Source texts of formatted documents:
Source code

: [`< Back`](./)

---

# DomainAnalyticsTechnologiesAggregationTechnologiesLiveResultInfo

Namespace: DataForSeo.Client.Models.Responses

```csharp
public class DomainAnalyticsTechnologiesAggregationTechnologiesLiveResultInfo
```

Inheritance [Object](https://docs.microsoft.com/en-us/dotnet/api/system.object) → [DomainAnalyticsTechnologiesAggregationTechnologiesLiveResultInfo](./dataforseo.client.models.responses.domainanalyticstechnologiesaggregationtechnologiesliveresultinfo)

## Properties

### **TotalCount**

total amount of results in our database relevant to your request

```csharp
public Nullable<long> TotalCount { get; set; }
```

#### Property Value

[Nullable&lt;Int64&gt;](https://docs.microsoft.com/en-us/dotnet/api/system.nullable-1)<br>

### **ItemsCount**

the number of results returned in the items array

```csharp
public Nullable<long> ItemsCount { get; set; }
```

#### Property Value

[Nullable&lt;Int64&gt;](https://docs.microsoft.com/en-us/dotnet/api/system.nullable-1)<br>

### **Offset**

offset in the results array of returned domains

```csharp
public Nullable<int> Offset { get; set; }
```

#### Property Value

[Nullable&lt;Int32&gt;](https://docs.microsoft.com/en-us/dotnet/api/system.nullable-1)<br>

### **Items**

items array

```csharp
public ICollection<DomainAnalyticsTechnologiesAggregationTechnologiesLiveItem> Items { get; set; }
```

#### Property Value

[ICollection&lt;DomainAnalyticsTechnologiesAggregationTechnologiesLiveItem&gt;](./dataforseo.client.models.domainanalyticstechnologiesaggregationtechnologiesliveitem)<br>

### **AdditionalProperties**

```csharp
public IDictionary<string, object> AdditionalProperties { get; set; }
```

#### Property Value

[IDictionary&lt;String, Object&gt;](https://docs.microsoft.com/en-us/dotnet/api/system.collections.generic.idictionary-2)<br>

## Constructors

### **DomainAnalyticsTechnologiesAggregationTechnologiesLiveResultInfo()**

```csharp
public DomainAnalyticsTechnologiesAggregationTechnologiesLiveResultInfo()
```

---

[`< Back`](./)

### Exercise description
The word to find is "Nullable". Copy every line of the records that holds it.

### Solution
public Nullable<long> TotalCount { get; set; }
[Nullable&lt;Int64&gt;](https://docs.microsoft.com/en-us/dotnet/api/system.nullable-1)<br>
public Nullable<long> ItemsCount { get; set; }
[Nullable&lt;Int64&gt;](https://docs.microsoft.com/en-us/dotnet/api/system.nullable-1)<br>
public Nullable<int> Offset { get; set; }
[Nullable&lt;Int32&gt;](https://docs.microsoft.com/en-us/dotnet/api/system.nullable-1)<br>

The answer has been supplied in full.